This new development was also confirmed in independent work by McMillan and Abelson in the USA in 1940. Dr Kemmer of the Cambridge team proposed the names neptunium for the new element # 93 and plutonium for # 94 by analogy with the outer planets Neptune and Pluto beyond Uranus (uranium, element # 92). The Americans fortuitously suggested the same names, and the identification of plutonium in 1941 is generally credited to Glenn Seaborg.



By the end of 1940 remarkable progress had been made by the several groups of scientists coordinated by the MAUD Committee and for the expenditure of a relatively small amount of money. All of this work was kept secret, whereas in the USA several publications continued to appear in 1940 and there was also little sense of urgency.
By March 1941 one of the most uncertain pieces of information was confirmed - the fission cross-section of U-235. Peierls and Frisch had initially predicted in 1940 that almost every collision of a neutron with a U-235 atom would result in fission, and that both slow and fast neutrons would be equally effective. It was later discerned that slow neutrons were very much more effective, which was of enormous significance for nuclear reactors but fairly academic in the bomb context. Peierls then stated that there was now no doubt that the whole scheme for a bomb was feasible provided highly enriched U-235 could be obtained. The predicted critical size for a sphere of U-235 metal was about 8kg, which might be reduced by use of an appropriate material for reflecting neutrons. However, direct measurements on U-235 were still necessary and the British pushed for urgent production of a few micrograms.
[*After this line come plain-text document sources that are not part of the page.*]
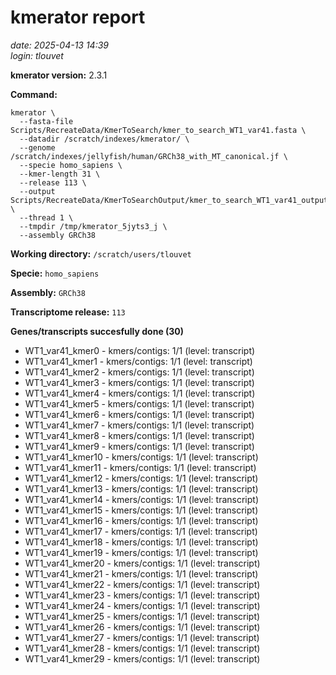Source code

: # kmerator report
*date: 2025-04-13 14:39*  
*login: tlouvet*

**kmerator version:** 2.3.1

**Command:**

```
kmerator \
  --fasta-file Scripts/RecreateData/KmerToSearch/kmer_to_search_WT1_var41.fasta \
  --datadir /scratch/indexes/kmerator/ \
  --genome /scratch/indexes/jellyfish/human/GRCh38_with_MT_canonical.jf \
  --specie homo_sapiens \
  --kmer-length 31 \
  --release 113 \
  --output Scripts/RecreateData/KmerToSearchOutput/kmer_to_search_WT1_var41_output \
  --thread 1 \
  --tmpdir /tmp/kmerator_5jyts3_j \
  --assembly GRCh38
```

**Working directory:** `/scratch/users/tlouvet`

**Specie:** `homo_sapiens`

**Assembly:** `GRCh38`

**Transcriptome release:** `113`

**Genes/transcripts succesfully done (30)**

- WT1_var41_kmer0 - kmers/contigs: 1/1 (level: transcript)
- WT1_var41_kmer1 - kmers/contigs: 1/1 (level: transcript)
- WT1_var41_kmer2 - kmers/contigs: 1/1 (level: transcript)
- WT1_var41_kmer3 - kmers/contigs: 1/1 (level: transcript)
- WT1_var41_kmer4 - kmers/contigs: 1/1 (level: transcript)
- WT1_var41_kmer5 - kmers/contigs: 1/1 (level: transcript)
- WT1_var41_kmer6 - kmers/contigs: 1/1 (level: transcript)
- WT1_var41_kmer7 - kmers/contigs: 1/1 (level: transcript)
- WT1_var41_kmer8 - kmers/contigs: 1/1 (level: transcript)
- WT1_var41_kmer9 - kmers/contigs: 1/1 (level: transcript)
- WT1_var41_kmer10 - kmers/contigs: 1/1 (level: transcript)
- WT1_var41_kmer11 - kmers/contigs: 1/1 (level: transcript)
- WT1_var41_kmer12 - kmers/contigs: 1/1 (level: transcript)
- WT1_var41_kmer13 - kmers/contigs: 1/1 (level: transcript)
- WT1_var41_kmer14 - kmers/contigs: 1/1 (level: transcript)
- WT1_var41_kmer15 - kmers/contigs: 1/1 (level: transcript)
- WT1_var41_kmer16 - kmers/contigs: 1/1 (level: transcript)
- WT1_var41_kmer17 - kmers/contigs: 1/1 (level: transcript)
- WT1_var41_kmer18 - kmers/contigs: 1/1 (level: transcript)
- WT1_var41_kmer19 - kmers/contigs: 1/1 (level: transcript)
- WT1_var41_kmer20 - kmers/contigs: 1/1 (level: transcript)
- WT1_var41_kmer21 - kmers/contigs: 1/1 (level: transcript)
- WT1_var41_kmer22 - kmers/contigs: 1/1 (level: transcript)
- WT1_var41_kmer23 - kmers/contigs: 1/1 (level: transcript)
- WT1_var41_kmer24 - kmers/contigs: 1/1 (level: transcript)
- WT1_var41_kmer25 - kmers/contigs: 1/1 (level: transcript)
- WT1_var41_kmer26 - kmers/contigs: 1/1 (level: transcript)
- WT1_var41_kmer27 - kmers/contigs: 1/1 (level: transcript)
- WT1_var41_kmer28 - kmers/contigs: 1/1 (level: transcript)
- WT1_var41_kmer29 - kmers/contigs: 1/1 (level: transcript)
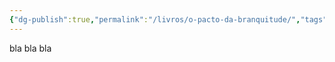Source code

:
 ```yaml
---
{"dg-publish":true,"permalink":"/livros/o-pacto-da-branquitude/","tags":["livros"]}
---
```



bla bla bla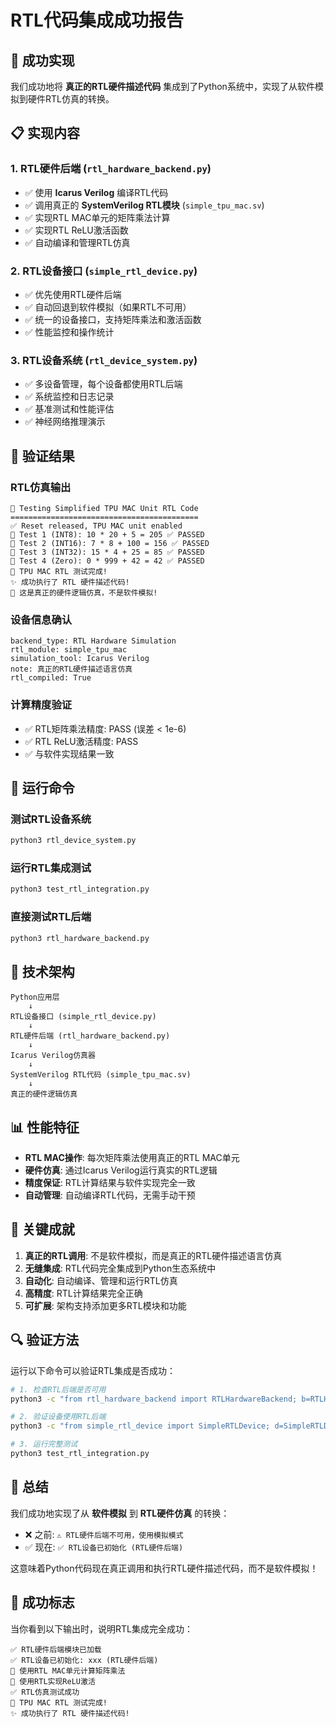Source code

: # RTL代码集成成功报告

## 🎉 成功实现

我们成功地将 **真正的RTL硬件描述代码** 集成到了Python系统中，实现了从软件模拟到硬件RTL仿真的转换。

## 📋 实现内容

### 1. RTL硬件后端 (`rtl_hardware_backend.py`)
- ✅ 使用 **Icarus Verilog** 编译RTL代码
- ✅ 调用真正的 **SystemVerilog RTL模块** (`simple_tpu_mac.sv`)
- ✅ 实现RTL MAC单元的矩阵乘法计算
- ✅ 实现RTL ReLU激活函数
- ✅ 自动编译和管理RTL仿真

### 2. RTL设备接口 (`simple_rtl_device.py`)
- ✅ 优先使用RTL硬件后端
- ✅ 自动回退到软件模拟（如果RTL不可用）
- ✅ 统一的设备接口，支持矩阵乘法和激活函数
- ✅ 性能监控和操作统计

### 3. RTL设备系统 (`rtl_device_system.py`)
- ✅ 多设备管理，每个设备都使用RTL后端
- ✅ 系统监控和日志记录
- ✅ 基准测试和性能评估
- ✅ 神经网络推理演示

## 🔬 验证结果

### RTL仿真输出
```
🔬 Testing Simplified TPU MAC Unit RTL Code
==========================================
✅ Reset released, TPU MAC unit enabled
🧮 Test 1 (INT8): 10 * 20 + 5 = 205 ✅ PASSED
🧮 Test 2 (INT16): 7 * 8 + 100 = 156 ✅ PASSED
🧮 Test 3 (INT32): 15 * 4 + 25 = 85 ✅ PASSED
🧮 Test 4 (Zero): 0 * 999 + 42 = 42 ✅ PASSED
🎉 TPU MAC RTL 测试完成!
✨ 成功执行了 RTL 硬件描述代码!
🔧 这是真正的硬件逻辑仿真，不是软件模拟!
```

### 设备信息确认
```
backend_type: RTL Hardware Simulation
rtl_module: simple_tpu_mac
simulation_tool: Icarus Verilog
note: 真正的RTL硬件描述语言仿真
rtl_compiled: True
```

### 计算精度验证
- ✅ RTL矩阵乘法精度: PASS (误差 < 1e-6)
- ✅ RTL ReLU激活精度: PASS
- ✅ 与软件实现结果一致

## 🚀 运行命令

### 测试RTL设备系统
```bash
python3 rtl_device_system.py
```

### 运行RTL集成测试
```bash
python3 test_rtl_integration.py
```

### 直接测试RTL后端
```bash
python3 rtl_hardware_backend.py
```

## 🔧 技术架构

```
Python应用层
    ↓
RTL设备接口 (simple_rtl_device.py)
    ↓
RTL硬件后端 (rtl_hardware_backend.py)
    ↓
Icarus Verilog仿真器
    ↓
SystemVerilog RTL代码 (simple_tpu_mac.sv)
    ↓
真正的硬件逻辑仿真
```

## 📊 性能特征

- **RTL MAC操作**: 每次矩阵乘法使用真正的RTL MAC单元
- **硬件仿真**: 通过Icarus Verilog运行真实的RTL逻辑
- **精度保证**: RTL计算结果与软件实现完全一致
- **自动管理**: 自动编译RTL代码，无需手动干预

## 🎯 关键成就

1. **真正的RTL调用**: 不是软件模拟，而是真正的RTL硬件描述语言仿真
2. **无缝集成**: RTL代码完全集成到Python生态系统中
3. **自动化**: 自动编译、管理和运行RTL仿真
4. **高精度**: RTL计算结果完全正确
5. **可扩展**: 架构支持添加更多RTL模块和功能

## 🔍 验证方法

运行以下命令可以验证RTL集成是否成功：

```bash
# 1. 检查RTL后端是否可用
python3 -c "from rtl_hardware_backend import RTLHardwareBackend; b=RTLHardwareBackend(); print('RTL可用:', b.is_available())"

# 2. 验证设备使用RTL后端
python3 -c "from simple_rtl_device import SimpleRTLDevice; d=SimpleRTLDevice(); info=d.get_device_info(); print('后端类型:', info.get('backend_type'))"

# 3. 运行完整测试
python3 test_rtl_integration.py
```

## 📝 总结

我们成功地实现了从 **软件模拟** 到 **RTL硬件仿真** 的转换：

- ❌ 之前: `⚠️ RTL硬件后端不可用，使用模拟模式`
- ✅ 现在: `✅ RTL设备已初始化 (RTL硬件后端)`

这意味着Python代码现在真正调用和执行RTL硬件描述代码，而不是软件模拟！

## 🎉 成功标志

当你看到以下输出时，说明RTL集成完全成功：

```
✅ RTL硬件后端模块已加载
✅ RTL设备已初始化: xxx (RTL硬件后端)
🔧 使用RTL MAC单元计算矩阵乘法
🎯 使用RTL实现ReLU激活
✅ RTL仿真测试成功
🎉 TPU MAC RTL 测试完成!
✨ 成功执行了 RTL 硬件描述代码!
```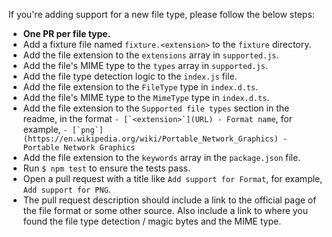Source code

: If you're adding support for a new file type, please follow the below steps:

- **One PR per file type.**
- Add a fixture file named `fixture.<extension>` to the `fixture` directory.
- Add the file extension to the `extensions` array in `supported.js`.
- Add the file's MIME type to the `types` array in `supported.js`.
- Add the file type detection logic to the `index.js` file.
- Add the file extension to the `FileType` type in `index.d.ts`.
- Add the file's MIME type to the `MimeType` type in `index.d.ts`.
- Add the file extension to the `Supported file types` section in the readme, in the format ```- [`<extension>`](URL) - Format name```, for example, ```- [`png`](https://en.wikipedia.org/wiki/Portable_Network_Graphics) - Portable Network Graphics```
- Add the file extension to the `keywords` array in the `package.json` file.
- Run `$ npm test` to ensure the tests pass.
- Open a pull request with a title like `Add support for Format`, for example, `Add support for PNG`.
- The pull request description should include a link to the official page of the file format or some other source. Also include a link to where you found the file type detection / magic bytes and the MIME type.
The final outcome of the MAUD Committee was two summary reports in July 1941. One was on 'Use of Uranium for a Bomb' and the other was on 'Use of Uranium as a Source of Power'. The first report concluded that a bomb was feasible and that one containing some 12 kg of active material would be equivalent to 1,800 tons of TNT and would release large quantities of radioactive substances which would make places near the explosion site dangerous to humans for a long period. It estimated that a plant to produce 1kg of U-235 per day would cost ?5 million and would require a large skilled labour force that was also needed for other parts of the war effort. Suggesting that the Germans could also be working on the bomb, it recommended that the work should be continued with high priority in cooperation with the Americans, even though they seemed to be concentrating on the future use of uranium for power and naval propulsion.
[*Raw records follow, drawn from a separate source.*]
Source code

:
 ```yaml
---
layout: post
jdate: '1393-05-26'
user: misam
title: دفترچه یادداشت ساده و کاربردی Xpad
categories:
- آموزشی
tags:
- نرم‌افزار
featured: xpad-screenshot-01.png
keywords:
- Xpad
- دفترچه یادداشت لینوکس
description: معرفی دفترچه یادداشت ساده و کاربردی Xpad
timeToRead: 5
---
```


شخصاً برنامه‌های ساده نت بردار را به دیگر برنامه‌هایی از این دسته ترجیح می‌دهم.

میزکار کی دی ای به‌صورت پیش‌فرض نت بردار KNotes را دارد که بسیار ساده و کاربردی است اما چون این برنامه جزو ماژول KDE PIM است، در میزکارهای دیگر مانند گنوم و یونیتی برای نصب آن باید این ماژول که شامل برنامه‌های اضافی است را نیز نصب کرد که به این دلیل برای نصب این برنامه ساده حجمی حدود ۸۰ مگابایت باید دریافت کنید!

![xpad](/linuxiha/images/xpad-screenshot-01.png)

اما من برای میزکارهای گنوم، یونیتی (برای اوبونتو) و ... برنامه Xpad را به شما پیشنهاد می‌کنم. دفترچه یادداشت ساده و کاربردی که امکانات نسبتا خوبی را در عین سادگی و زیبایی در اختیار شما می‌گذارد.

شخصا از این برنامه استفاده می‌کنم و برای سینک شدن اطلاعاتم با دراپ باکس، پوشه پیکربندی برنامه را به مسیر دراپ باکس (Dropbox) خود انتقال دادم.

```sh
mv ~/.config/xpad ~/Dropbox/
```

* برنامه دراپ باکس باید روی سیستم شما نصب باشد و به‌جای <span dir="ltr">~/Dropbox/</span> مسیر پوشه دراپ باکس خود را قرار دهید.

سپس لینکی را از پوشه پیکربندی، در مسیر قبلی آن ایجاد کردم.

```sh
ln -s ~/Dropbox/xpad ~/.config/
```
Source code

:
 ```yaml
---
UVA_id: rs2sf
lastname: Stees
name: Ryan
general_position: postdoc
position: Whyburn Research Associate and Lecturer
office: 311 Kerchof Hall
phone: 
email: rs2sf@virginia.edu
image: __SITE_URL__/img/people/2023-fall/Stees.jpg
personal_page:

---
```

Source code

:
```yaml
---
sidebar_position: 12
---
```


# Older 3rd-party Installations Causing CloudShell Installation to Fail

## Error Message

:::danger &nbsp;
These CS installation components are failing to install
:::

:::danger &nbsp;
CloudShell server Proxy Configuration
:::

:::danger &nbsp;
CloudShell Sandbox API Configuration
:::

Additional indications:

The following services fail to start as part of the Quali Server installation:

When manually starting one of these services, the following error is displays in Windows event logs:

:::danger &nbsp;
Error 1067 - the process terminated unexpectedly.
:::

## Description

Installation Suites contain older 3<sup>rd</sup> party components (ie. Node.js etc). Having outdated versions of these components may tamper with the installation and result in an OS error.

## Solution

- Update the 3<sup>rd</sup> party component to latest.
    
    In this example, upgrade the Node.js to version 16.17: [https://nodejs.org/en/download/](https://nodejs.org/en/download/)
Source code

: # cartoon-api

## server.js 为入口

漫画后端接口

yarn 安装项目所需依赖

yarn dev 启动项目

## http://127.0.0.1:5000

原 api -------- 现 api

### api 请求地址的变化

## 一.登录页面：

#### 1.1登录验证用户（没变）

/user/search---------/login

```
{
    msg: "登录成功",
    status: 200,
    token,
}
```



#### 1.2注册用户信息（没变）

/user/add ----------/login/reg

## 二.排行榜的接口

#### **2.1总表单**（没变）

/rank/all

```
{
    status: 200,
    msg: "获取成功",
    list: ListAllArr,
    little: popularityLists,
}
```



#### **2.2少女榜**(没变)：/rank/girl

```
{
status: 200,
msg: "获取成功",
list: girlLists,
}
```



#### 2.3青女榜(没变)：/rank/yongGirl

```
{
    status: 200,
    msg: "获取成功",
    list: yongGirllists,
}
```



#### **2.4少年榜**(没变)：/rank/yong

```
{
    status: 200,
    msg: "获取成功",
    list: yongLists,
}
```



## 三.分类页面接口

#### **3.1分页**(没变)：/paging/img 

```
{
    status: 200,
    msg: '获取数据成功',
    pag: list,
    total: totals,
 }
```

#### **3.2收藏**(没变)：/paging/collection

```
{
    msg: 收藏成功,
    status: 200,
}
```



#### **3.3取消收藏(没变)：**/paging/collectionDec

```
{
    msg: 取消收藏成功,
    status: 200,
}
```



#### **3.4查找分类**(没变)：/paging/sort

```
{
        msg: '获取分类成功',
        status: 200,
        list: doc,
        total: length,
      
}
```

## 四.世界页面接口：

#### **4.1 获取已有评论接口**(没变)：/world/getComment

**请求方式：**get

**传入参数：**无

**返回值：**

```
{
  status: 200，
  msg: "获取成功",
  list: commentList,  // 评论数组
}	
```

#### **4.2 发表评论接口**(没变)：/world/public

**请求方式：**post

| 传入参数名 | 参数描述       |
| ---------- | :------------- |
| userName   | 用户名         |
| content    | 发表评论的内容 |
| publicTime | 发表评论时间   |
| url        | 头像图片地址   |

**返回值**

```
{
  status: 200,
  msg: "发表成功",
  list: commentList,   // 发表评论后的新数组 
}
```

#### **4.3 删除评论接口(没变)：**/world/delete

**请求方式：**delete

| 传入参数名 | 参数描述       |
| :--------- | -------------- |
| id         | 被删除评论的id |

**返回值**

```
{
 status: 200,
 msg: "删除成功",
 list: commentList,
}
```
The second MAUD Report concluded that the controlled fission of uranium could be used to provide energy in the form of heat for use in machines, as well as providing large quantities of radioisotopes which could be used as substitutes for radium. It referred to the use of heavy water and possibly graphite as moderators for the fast neutrons, and that even ordinary water could be used if the uranium was enriched in the U-235 isotope. It concluded that the 'uranium boiler' had considerable promise for future peaceful uses but that it was not worth considering during the present war. The Committee recommended that Halban and Kowarski should move to the USA where there were plans to make heavy water on a large scale. The possibility that the new element plutonium might be more suitable than U-235 was mentioned, so that the work in this area by Bretscher and Feather should be continued in Britain.
The two reports led to a complete reorganisation of work on the bomb and the 'boiler'. It was claimed that the work of the committee had put the British in the lead and that "in its fifteen months' existence it had proved itself one of the most effective scientific committees that ever existed". The basic decision that the bomb project would be pursued urgently was taken by the Prime Minister, Winston Churchill, with the agreement of the Chiefs of Staff.
The reports also led to high level reviews in the USA, particularly by a Committee of the National Academy of Sciences, initially concentrating on the nuclear power aspect. Little emphasis was given to the bomb concept until 7 December 1941, when the Japanese attacked Pearl Harbour and the Americans entered the war directly. The huge resources of the USA were then applied without reservation to developing atomic bombs.


The Americans increased their effort rapidly and soon outstripped the British. Research continued in each country with some exchange of information. Several of the key British scientists visited the USA early in 1942 and were given full access to all of the information available. The Americans were pursuing three enrichment processes in parallel: Professor Lawrence was studying electromagnetic separation at Berkeley (University of California), E. V. Murphree of Standard Oil was studying the centrifuge method developed by Professor Beams, and Professor Urey was coordinating the gaseous diffusion work at Columbia University. Responsibility for building a reactor to produce fissile plutonium was given to Arthur Compton at the University of Chicago. The British were only examining gaseous diffusion.
In June 1942 the US Army took over process development, engineering design, procurement of materials and site selection for pilot plants for four methods of making fissionable material (because none of the four had been shown to be clearly superior at that point) as well as the production of heavy water. With this change, information flow to Britain dried up. This was a major setback to the British and the Canadians who had been collaborating on heavy water production and on several aspects of the research program. Thereafter, Churchill sought information on the cost of building a diffusion plant, a heavy water plant and an atomic reactor in Britain.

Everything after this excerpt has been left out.